Sweatin' to the oldies in the Forest City.

Leigh Rush Olson instructing on her Old Port Historic Workouts tour
By Sara Anne Donnelly
Photos by Tory Welton
From our April 2021 issue

Leigh Rush Olson’s tour of historic Portland begins with the city’s famous fires. There have been four big ones since the 17th century, she tells me, not long after meeting me in Monument Square. I can relate to all that burning. While Olson details the blazes, she has me marching to Heart’s “Barracuda,” which she blasts from a smartphone perched on the concrete base of Our Lady of Victories, a towering 1888 bronze figure of the Greek goddess Nike that honors local Civil War vets.

“Get those knees up, up, up!” she cries, before swiveling to point to the 1910 Beaux Arts People’s United Bank building across the street. “There’s Portland’s first skyscraper!”

Such is the charming nuttiness of Olson’s Old Port Historic Workouts tour — a 90-minute, 2-mile jog/speed-walk for solo exercisers and small groups that incorporates more than 50 stops at city landmarks, plus cardio and bodyweight exercises like jumping jacks, planks, and squats. It’s a concept that could easily seem gimmicky if Olson didn’t take her history and her aerobic activity so seriously. A former Portland history docent with Greater Portland Landmarks who spent years researching her tour, she’s a font of local knowledge in girly athleisure. Olson, a South Portland native, started leading workout tours in Manhattan in the late ’90s, paying her way through college by combining her gig as a health-club fitness director with her studies as a history major at CUNY Brooklyn College. In 2016, she launched in Portland with both workout and walking tours — the latter covering the same material, minus the heart pounding and squats.

For our jaunt, Olson’s dressed in a pale-pink knit hat with two huge pom-poms, cable-knit leg warmers and striped thigh high socks over gray leggings, and a black face mask with rows of gold studs that twinkle like a disco ball when she talks. She winds me through the Old Port and downtown, expounding on buildings designed by architectural luminaries John Calvin Stevens (the circa-1900 Romanesque Revival Oxford Block) and Francis Fassett (the 1876 Second Empire Centennial Block), among other highlights, like the 1786 neoclassical Wadsworth-Longfellow House and 1792 Colonial Samuel Butts House, the city’s oldest and second-oldest homes. All the while, she’s spearheading a full-body workout that guarantees I’m wide awake for every detail.

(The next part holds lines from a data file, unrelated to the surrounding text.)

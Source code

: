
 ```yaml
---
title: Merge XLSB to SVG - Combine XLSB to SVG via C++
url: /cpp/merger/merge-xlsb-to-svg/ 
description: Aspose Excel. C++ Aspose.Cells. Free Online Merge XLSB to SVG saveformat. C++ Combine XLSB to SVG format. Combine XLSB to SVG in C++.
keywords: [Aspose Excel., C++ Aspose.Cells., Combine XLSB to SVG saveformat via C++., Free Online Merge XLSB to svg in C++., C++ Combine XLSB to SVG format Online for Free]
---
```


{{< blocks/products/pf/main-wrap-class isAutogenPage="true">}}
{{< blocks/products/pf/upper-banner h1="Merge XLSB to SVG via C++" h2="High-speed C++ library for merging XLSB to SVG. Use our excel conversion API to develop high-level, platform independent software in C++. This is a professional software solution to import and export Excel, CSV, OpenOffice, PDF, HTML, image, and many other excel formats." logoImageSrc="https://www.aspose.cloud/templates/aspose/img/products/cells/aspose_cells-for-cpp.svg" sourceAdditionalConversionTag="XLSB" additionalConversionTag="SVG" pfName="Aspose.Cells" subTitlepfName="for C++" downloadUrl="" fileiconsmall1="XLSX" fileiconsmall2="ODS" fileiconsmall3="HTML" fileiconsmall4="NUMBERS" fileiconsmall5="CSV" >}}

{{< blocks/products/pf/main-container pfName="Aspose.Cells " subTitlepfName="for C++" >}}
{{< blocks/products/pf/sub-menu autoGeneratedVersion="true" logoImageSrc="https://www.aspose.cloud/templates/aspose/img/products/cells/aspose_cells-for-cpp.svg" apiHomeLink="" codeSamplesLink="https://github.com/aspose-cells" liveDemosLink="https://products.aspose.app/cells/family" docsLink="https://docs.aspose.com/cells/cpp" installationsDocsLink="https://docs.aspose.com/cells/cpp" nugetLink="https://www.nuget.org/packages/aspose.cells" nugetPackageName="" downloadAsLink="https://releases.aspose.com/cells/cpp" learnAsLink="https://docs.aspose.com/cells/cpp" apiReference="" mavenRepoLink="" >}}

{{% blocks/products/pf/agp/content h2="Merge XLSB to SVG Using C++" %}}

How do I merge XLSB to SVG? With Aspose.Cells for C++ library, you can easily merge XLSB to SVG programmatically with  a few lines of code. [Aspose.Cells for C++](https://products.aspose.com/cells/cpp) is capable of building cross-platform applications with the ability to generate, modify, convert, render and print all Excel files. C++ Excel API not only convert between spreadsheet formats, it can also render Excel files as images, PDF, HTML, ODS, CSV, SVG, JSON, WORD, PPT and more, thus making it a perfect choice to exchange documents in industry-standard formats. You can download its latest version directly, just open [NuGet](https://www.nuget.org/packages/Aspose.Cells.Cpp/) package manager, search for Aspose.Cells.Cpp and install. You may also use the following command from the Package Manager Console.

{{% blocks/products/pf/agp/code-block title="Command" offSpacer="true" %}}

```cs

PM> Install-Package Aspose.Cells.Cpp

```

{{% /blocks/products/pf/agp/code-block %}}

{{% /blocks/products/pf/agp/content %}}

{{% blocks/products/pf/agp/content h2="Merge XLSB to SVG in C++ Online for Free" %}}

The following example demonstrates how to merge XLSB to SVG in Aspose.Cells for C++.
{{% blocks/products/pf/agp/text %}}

Somewhere in the middle of the tour, we pause in Tommy’s Park to contemplate South Portlander Will Sears’s abstract mural as best we can while reverse-lunging ourselves into neuromuscular conflagration. “If it’s burning, it’s working!” Olson cries. “No pun intended with the fires!” Then she turns to bound up Exchange Street, and we’re off again.

April–October (walking tours); May–October (workout tours); private tours available year-round.